Mark the location of the circle centre in AACGM coordinates

ocb.rec_ind = 27
ax.plot(np.radians(ocb.phi_cent[ocb.rec_ind]), ocb.r_cent[ocb.rec_ind],
        "mx", ms=10, label="OCB Pole")

Calculate at plot the location of the OCB in AACGM coordinates

mlt = np.linspace(0.0, 24.0, num=64)
ocb.get_aacgm_boundary_lat(mlt, rec_ind=ocb.rec_ind)
theta = ocbpy.ocb_time.hr2rad(mlt)
rad = 90.0-ocb.aacgm_boundary_lat[ocb.rec_ind]
ax.plot(theta, rad, "m-", linewidth=2, label="OCB")
ax.text(theta[35], rad[35] + 1.5, "74$^\circ$", fontsize="medium", color="m")

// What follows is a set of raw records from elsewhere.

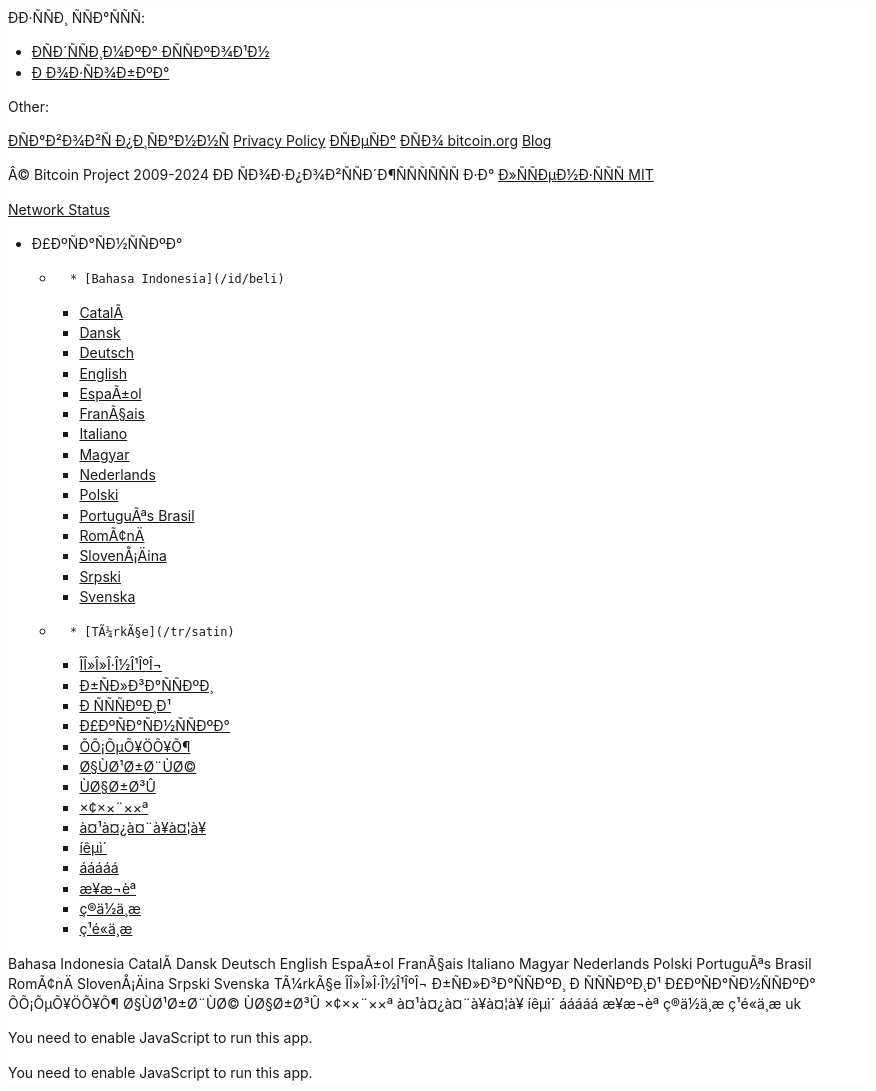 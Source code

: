 ÐÐ·ÑÑÐ¸ ÑÑÐ°ÑÑÑ:

  * [ÐÑÐ´ÑÑÐ¸Ð¼ÐºÐ° ÐÑÑÐºÐ¾Ð¹Ð½](/uk/support-bitcoin)
  * [Ð Ð¾Ð·ÑÐ¾Ð±ÐºÐ°](/uk/development)

Other:

[ÐÑÐ°Ð²Ð¾Ð²Ñ Ð¿Ð¸ÑÐ°Ð½Ð½Ñ](/uk/legal) [Privacy Policy](/en/privacy)
[ÐÑÐµÑÐ°](/uk/press) [ÐÑÐ¾ bitcoin.org](/uk/about-us) [Blog](/en/blog)

Â© Bitcoin Project 2009-2024 ÐÐ ÑÐ¾Ð·Ð¿Ð¾Ð²ÑÑÐ´Ð¶ÑÑÑÑÑÑ Ð·Ð°
[Ð»ÑÑÐµÐ½Ð·ÑÑÑ MIT](http://opensource.org/licenses/mit-license.php)

[Network Status](/en/alerts)

  * Ð£ÐºÑÐ°ÑÐ½ÑÑÐºÐ°
    *       * [Bahasa Indonesia](/id/beli)
      * [CatalÃ ](/ca/comprar)
      * [Dansk](/da/kobe)
      * [Deutsch](/de/kaufen)
      * [English](/en/buy)
      * [EspaÃ±ol](/es/comprar)
      * [FranÃ§ais](/fr/acheter)
      * [Italiano](/it/compra)
      * [Magyar](/hu/vasarlas)
      * [Nederlands](/nl/kopen)
      * [Polski](/pl/kup)
      * [PortuguÃªs Brasil](/pt_BR/compre)
      * [RomÃ¢nÄ](/ro/cumpara)
      * [SlovenÅ¡Äina](/sl/kupit)
      * [Srpski](/sr/kupi)
      * [Svenska](/sv/kop)
    *       * [TÃ¼rkÃ§e](/tr/satin)
      * [ÎÎ»Î»Î·Î½Î¹ÎºÎ¬](/el/buy)
      * [Ð±ÑÐ»Ð³Ð°ÑÑÐºÐ¸](/bg/buy)
      * [Ð ÑÑÑÐºÐ¸Ð¹](/ru/buy)
      * [Ð£ÐºÑÐ°ÑÐ½ÑÑÐºÐ°](/uk/buy)
      * [ÕÕ¡ÕµÕ¥ÖÕ¥Õ¶](/hy/buy)
      * [Ø§ÙØ¹Ø±Ø¨ÙØ©](/ar/buy)
      * [ÙØ§Ø±Ø³Û](/fa/buy)
      * [×¢××¨××ª](/he/buy)
      * [à¤¹à¤¿à¤¨à¥à¤¦à¥](/hi/buy)
      * [íêµ­ì´](/ko/buy)
      * [ááááá](/km/buy)
      * [æ¥æ¬èª](/ja/buy)
      * [ç®ä½ä¸­æ](/zh_CN/buy)
      * [ç¹é«ä¸­æ](/zh_TW/buy)

Bahasa Indonesia CatalÃ  Dansk Deutsch English EspaÃ±ol FranÃ§ais Italiano
Magyar Nederlands Polski PortuguÃªs Brasil RomÃ¢nÄ SlovenÅ¡Äina Srpski
Svenska TÃ¼rkÃ§e ÎÎ»Î»Î·Î½Î¹ÎºÎ¬ Ð±ÑÐ»Ð³Ð°ÑÑÐºÐ¸ Ð ÑÑÑÐºÐ¸Ð¹
Ð£ÐºÑÐ°ÑÐ½ÑÑÐºÐ° ÕÕ¡ÕµÕ¥ÖÕ¥Õ¶ Ø§ÙØ¹Ø±Ø¨ÙØ© ÙØ§Ø±Ø³Û ×¢××¨××ª
à¤¹à¤¿à¤¨à¥à¤¦à¥ íêµ­ì´ ááááá æ¥æ¬èª ç®ä½ä¸­æ
ç¹é«ä¸­æ uk

You need to enable JavaScript to run this app.

You need to enable JavaScript to run this app.

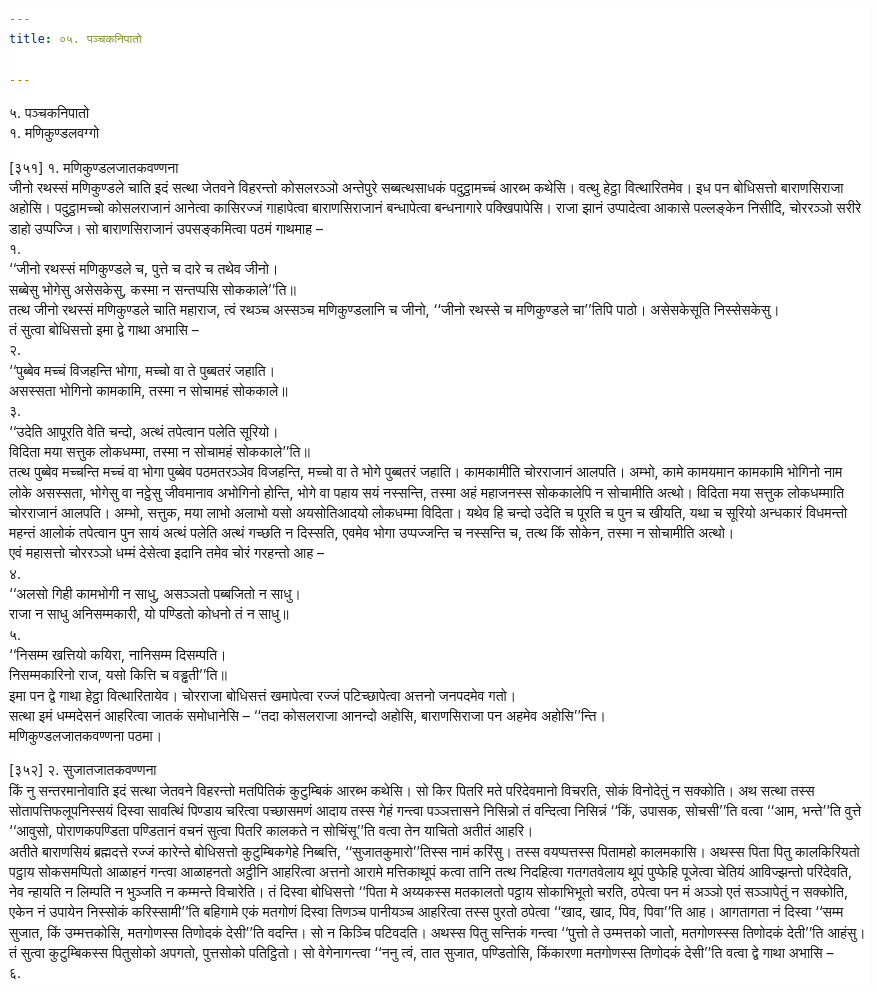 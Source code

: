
 ```yaml
---
title: ०५. पञ्चकनिपातो

---
```

५. पञ्चकनिपातो  
१. मणिकुण्डलवग्गो  
  
[३५१] १. मणिकुण्डलजातकवण्णना  
जीनो रथस्सं मणिकुण्डले चाति इदं सत्था जेतवने विहरन्तो कोसलरञ्ञो अन्तेपुरे सब्बत्थसाधकं पदुट्ठामच्चं आरब्भ कथेसि। वत्थु हेट्ठा वित्थारितमेव। इध पन बोधिसत्तो बाराणसिराजा अहोसि। पदुट्ठामच्चो कोसलराजानं आनेत्वा कासिरज्जं गाहापेत्वा बाराणसिराजानं बन्धापेत्वा बन्धनागारे पक्खिपापेसि। राजा झानं उप्पादेत्वा आकासे पल्लङ्केन निसीदि, चोररञ्ञो सरीरे डाहो उप्पज्जि। सो बाराणसिराजानं उपसङ्कमित्वा पठमं गाथमाह –  
१.  
‘‘जीनो रथस्सं मणिकुण्डले च, पुत्ते च दारे च तथेव जीनो।  
सब्बेसु भोगेसु असेसकेसु, कस्मा न सन्तप्पसि सोककाले’’ति॥  
तत्थ जीनो रथस्सं मणिकुण्डले चाति महाराज, त्वं रथञ्च अस्सञ्च मणिकुण्डलानि च जीनो, ‘‘जीनो रथस्से च मणिकुण्डले चा’’तिपि पाठो। असेसकेसूति निस्सेसकेसु।  
तं सुत्वा बोधिसत्तो इमा द्वे गाथा अभासि –  
२.  
‘‘पुब्बेव मच्चं विजहन्ति भोगा, मच्चो वा ते पुब्बतरं जहाति।  
असस्सता भोगिनो कामकामि, तस्मा न सोचामहं सोककाले॥  
३.  
‘‘उदेति आपूरति वेति चन्दो, अत्थं तपेत्वान पलेति सूरियो।  
विदिता मया सत्तुक लोकधम्मा, तस्मा न सोचामहं सोककाले’’ति॥  
तत्थ पुब्बेव मच्चन्ति मच्चं वा भोगा पुब्बेव पठमतरञ्ञेव विजहन्ति, मच्चो वा ते भोगे पुब्बतरं जहाति। कामकामीति चोरराजानं आलपति। अम्भो, कामे कामयमान कामकामि भोगिनो नाम लोके असस्सता, भोगेसु वा नट्ठेसु जीवमानाव अभोगिनो होन्ति, भोगे वा पहाय सयं नस्सन्ति, तस्मा अहं महाजनस्स सोककालेपि न सोचामीति अत्थो। विदिता मया सत्तुक लोकधम्माति चोरराजानं आलपति। अम्भो, सत्तुक, मया लाभो अलाभो यसो अयसोतिआदयो लोकधम्मा विदिता। यथेव हि चन्दो उदेति च पूरति च पुन च खीयति, यथा च सूरियो अन्धकारं विधमन्तो महन्तं आलोकं तपेत्वान पुन सायं अत्थं पलेति अत्थं गच्छति न दिस्सति, एवमेव भोगा उप्पज्जन्ति च नस्सन्ति च, तत्थ किं सोकेन, तस्मा न सोचामीति अत्थो।  
एवं महासत्तो चोररञ्ञो धम्मं देसेत्वा इदानि तमेव चोरं गरहन्तो आह –  
४.  
‘‘अलसो गिही कामभोगी न साधु, असञ्ञतो पब्बजितो न साधु।  
राजा न साधु अनिसम्मकारी, यो पण्डितो कोधनो तं न साधु॥  
५.  
‘‘निसम्म खत्तियो कयिरा, नानिसम्म दिसम्पति।  
निसम्मकारिनो राज, यसो कित्ति च वड्ढती’’ति॥  
इमा पन द्वे गाथा हेट्ठा वित्थारितायेव। चोरराजा बोधिसत्तं खमापेत्वा रज्जं पटिच्छापेत्वा अत्तनो जनपदमेव गतो।  
सत्था इमं धम्मदेसनं आहरित्वा जातकं समोधानेसि – ‘‘तदा कोसलराजा आनन्दो अहोसि, बाराणसिराजा पन अहमेव अहोसि’’न्ति।  
मणिकुण्डलजातकवण्णना पठमा।  
  
[३५२] २. सुजातजातकवण्णना  
किं नु सन्तरमानोवाति इदं सत्था जेतवने विहरन्तो मतपितिकं कुटुम्बिकं आरब्भ कथेसि। सो किर पितरि मते परिदेवमानो विचरति, सोकं विनोदेतुं न सक्कोति। अथ सत्था तस्स सोतापत्तिफलूपनिस्सयं दिस्वा सावत्थिं पिण्डाय चरित्वा पच्छासमणं आदाय तस्स गेहं गन्त्वा पञ्ञत्तासने निसिन्नो तं वन्दित्वा निसिन्नं ‘‘किं, उपासक, सोचसी’’ति वत्वा ‘‘आम, भन्ते’’ति वुत्ते ‘‘आवुसो, पोराणकपण्डिता पण्डितानं वचनं सुत्वा पितरि कालकते न सोचिंसू’’ति वत्वा तेन याचितो अतीतं आहरि।  
अतीते बाराणसियं ब्रह्मदत्ते रज्जं कारेन्ते बोधिसत्तो कुटुम्बिकगेहे निब्बत्ति, ‘‘सुजातकुमारो’’तिस्स नामं करिंसु। तस्स वयप्पत्तस्स पितामहो कालमकासि। अथस्स पिता पितु कालकिरियतो पट्ठाय सोकसमप्पितो आळाहनं गन्त्वा आळाहनतो अट्ठीनि आहरित्वा अत्तनो आरामे मत्तिकाथूपं कत्वा तानि तत्थ निदहित्वा गतगतवेलाय थूपं पुप्फेहि पूजेत्वा चेतियं आविज्झन्तो परिदेवति, नेव न्हायति न लिम्पति न भुञ्जति न कम्मन्ते विचारेति। तं दिस्वा बोधिसत्तो ‘‘पिता मे अय्यकस्स मतकालतो पट्ठाय सोकाभिभूतो चरति, ठपेत्वा पन मं अञ्ञो एतं सञ्ञापेतुं न सक्कोति, एकेन नं उपायेन निस्सोकं करिस्सामी’’ति बहिगामे एकं मतगोणं दिस्वा तिणञ्च पानीयञ्च आहरित्वा तस्स पुरतो ठपेत्वा ‘‘खाद, खाद, पिव, पिवा’’ति आह। आगतागता नं दिस्वा ‘‘सम्म सुजात, किं उम्मत्तकोसि, मतगोणस्स तिणोदकं देसी’’ति वदन्ति। सो न किञ्चि पटिवदति। अथस्स पितु सन्तिकं गन्त्वा ‘‘पुत्तो ते उम्मत्तको जातो, मतगोणस्स्स तिणोदकं देती’’ति आहंसु। तं सुत्वा कुटुम्बिकस्स पितुसोको अपगतो, पुत्तसोको पतिट्ठितो। सो वेगेनागन्त्वा ‘‘ननु त्वं, तात सुजात, पण्डितोसि, किंकारणा मतगोणस्स तिणोदकं देसी’’ति वत्वा द्वे गाथा अभासि –  
६.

Add more reference labels for OCB coordinates. Since we know the location that we want to place these labels in OCB coordinates, the OCBoundary function revert_coord can be used to get the location in AACGM coordinates.

lon_clock = list()
lat_clock = list()

for ocb_mlt in np.arange(0.0, 24.0, 6.0):
    aa,oo = ocb.revert_coord(74.0, ocb_mlt)
    lon_clock.append(oo * np.pi / 12.0)
    lat_clock.append(90.0 - aa)

ax.plot(lon_clock, lat_clock, "m+")
ax.plot([lon_clock[0], lon_clock[2]], [lat_clock[0], lat_clock[2]], "-",
        color="lightpink", zorder=1)
ax.plot([lon_clock[1], lon_clock[3]], [lat_clock[1], lat_clock[3]], "-",
        color="lightpink", zorder=1)
ax.text(lon_clock[2] + .2, lat_clock[2] + 1.0, "12:00",fontsize="medium",
        color="m")
ax.text(lon[35], olat[35] + 1.5, "82$^\circ$", fontsize="medium", color="m")

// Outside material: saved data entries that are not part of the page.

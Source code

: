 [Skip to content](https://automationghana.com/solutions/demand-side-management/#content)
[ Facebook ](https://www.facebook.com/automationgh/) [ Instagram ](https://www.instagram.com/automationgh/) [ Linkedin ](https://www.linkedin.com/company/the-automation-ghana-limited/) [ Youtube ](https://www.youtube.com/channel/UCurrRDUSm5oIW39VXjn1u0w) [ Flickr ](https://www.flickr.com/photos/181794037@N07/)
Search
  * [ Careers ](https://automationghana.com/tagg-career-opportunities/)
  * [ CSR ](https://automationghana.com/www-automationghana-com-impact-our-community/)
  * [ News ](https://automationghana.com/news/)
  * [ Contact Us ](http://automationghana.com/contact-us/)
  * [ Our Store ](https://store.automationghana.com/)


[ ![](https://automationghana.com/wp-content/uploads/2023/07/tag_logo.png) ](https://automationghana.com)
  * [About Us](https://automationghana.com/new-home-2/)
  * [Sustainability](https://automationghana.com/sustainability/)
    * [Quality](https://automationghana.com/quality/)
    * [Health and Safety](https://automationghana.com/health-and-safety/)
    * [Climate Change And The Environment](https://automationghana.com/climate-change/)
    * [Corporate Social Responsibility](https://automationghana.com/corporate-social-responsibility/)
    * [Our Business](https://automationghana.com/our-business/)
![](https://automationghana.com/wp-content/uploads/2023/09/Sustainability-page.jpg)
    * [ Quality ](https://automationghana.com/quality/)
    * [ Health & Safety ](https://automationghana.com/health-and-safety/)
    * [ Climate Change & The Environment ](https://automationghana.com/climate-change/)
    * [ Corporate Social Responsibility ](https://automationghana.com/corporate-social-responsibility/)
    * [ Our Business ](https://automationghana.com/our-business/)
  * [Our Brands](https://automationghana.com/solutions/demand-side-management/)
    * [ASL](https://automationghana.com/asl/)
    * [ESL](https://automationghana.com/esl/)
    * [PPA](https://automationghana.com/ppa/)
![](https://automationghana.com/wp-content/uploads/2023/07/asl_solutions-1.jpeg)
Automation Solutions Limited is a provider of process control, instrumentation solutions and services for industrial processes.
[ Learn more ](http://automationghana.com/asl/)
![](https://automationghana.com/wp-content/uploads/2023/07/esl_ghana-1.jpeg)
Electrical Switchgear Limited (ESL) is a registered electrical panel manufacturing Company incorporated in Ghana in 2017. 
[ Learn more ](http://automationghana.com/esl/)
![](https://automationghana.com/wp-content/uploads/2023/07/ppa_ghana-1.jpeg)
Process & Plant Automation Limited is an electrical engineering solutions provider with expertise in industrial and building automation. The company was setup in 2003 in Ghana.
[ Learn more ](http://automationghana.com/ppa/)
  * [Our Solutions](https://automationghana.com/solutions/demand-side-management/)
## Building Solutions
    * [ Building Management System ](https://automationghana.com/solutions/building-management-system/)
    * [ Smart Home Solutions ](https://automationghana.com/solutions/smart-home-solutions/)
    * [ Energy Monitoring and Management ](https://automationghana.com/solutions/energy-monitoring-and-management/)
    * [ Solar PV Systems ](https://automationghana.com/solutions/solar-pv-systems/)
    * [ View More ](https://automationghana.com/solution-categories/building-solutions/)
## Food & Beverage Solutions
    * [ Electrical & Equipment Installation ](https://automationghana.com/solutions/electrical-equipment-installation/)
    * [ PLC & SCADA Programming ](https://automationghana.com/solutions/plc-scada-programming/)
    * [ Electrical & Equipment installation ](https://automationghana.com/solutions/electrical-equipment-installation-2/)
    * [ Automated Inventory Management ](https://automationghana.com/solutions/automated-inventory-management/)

Now add the location of a point in AACGM coordinates, calculate the location relative to the OCB, and output both coordinates in the legend

aacgm_lat = 85.0
aacgm_lon = np.pi
ocb_lat, ocb_mlt = ocb.normal_coord(aacgm_lat, aacgm_lon * 12.0 / np.pi)

plabel = "Point (MLT, lat)\nAACGM (12:00, 85.0$^\circ$)\nOCB ({:.0f}:{:.0f},{:.1f}$^\circ$)".format(np.floor(ocb_mlt), (ocb_mlt - np.floor(ocb_mlt)) * 60.0, ocb_lat)
ax.plot([aacgm_lon], [90.0-aacgm_lat], "ko", ms=5, label=plabel)

Find the location relative to the current OCB. Note that the AACGM coordinates must be in degrees latitude and hours of magnetic local time (MLT).

ocb_lat, ocb_mlt = ocb.normal_coord(aacgm_lat, aacgm_lon * 12.0 / np.pi)
ax.plot([ocb_mlt * np.pi / 12.0], [90.0 - ocb_lat], "mo", label="OCB Point")

Add a legend to finish the figure.

ax.legend(loc=2, fontsize="small", title="{:}".format(
    ocb.dtime[ocb.rec_ind]), bbox_to_anchor=(-0.4, 1.15))
../_images/example_ocb_location.png

Scaling of values dependent on the electric potential can be found in the ocbpy.ocb_scaling module.